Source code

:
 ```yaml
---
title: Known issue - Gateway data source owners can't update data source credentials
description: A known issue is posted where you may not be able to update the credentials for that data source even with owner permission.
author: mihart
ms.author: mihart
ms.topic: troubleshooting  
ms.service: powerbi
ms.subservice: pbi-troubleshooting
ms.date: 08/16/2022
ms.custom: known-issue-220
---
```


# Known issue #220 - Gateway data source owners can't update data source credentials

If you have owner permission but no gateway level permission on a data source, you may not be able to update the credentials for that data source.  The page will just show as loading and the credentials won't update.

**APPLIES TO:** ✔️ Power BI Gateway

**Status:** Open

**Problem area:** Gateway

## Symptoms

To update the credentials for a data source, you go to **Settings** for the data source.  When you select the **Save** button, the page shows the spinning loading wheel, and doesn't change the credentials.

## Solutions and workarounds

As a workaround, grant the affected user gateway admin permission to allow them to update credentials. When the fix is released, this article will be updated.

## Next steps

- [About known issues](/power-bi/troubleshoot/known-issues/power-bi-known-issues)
---------------
Only the lines from the first line of the records through the line containing "## Solutions and workarounds" should be repeated, exactly as they appear.

• [Exercise response]:
Source code

:
 ```yaml
---
title: Known issue - Gateway data source owners can't update data source credentials
description: A known issue is posted where you may not be able to update the credentials for that data source even with owner permission.
author: mihart
ms.author: mihart
ms.topic: troubleshooting  
ms.service: powerbi
ms.subservice: pbi-troubleshooting
ms.date: 08/16/2022
ms.custom: known-issue-220
---
```


# Known issue #220 - Gateway data source owners can't update data source credentials

If you have owner permission but no gateway level permission on a data source, you may not be able to update the credentials for that data source.  The page will just show as loading and the credentials won't update.

**APPLIES TO:** ✔️ Power BI Gateway

**Status:** Open

**Problem area:** Gateway

## Symptoms

To update the credentials for a data source, you go to **Settings** for the data source.  When you select the **Save** button, the page shows the spinning loading wheel, and doesn't change the credentials.

## Solutions and workarounds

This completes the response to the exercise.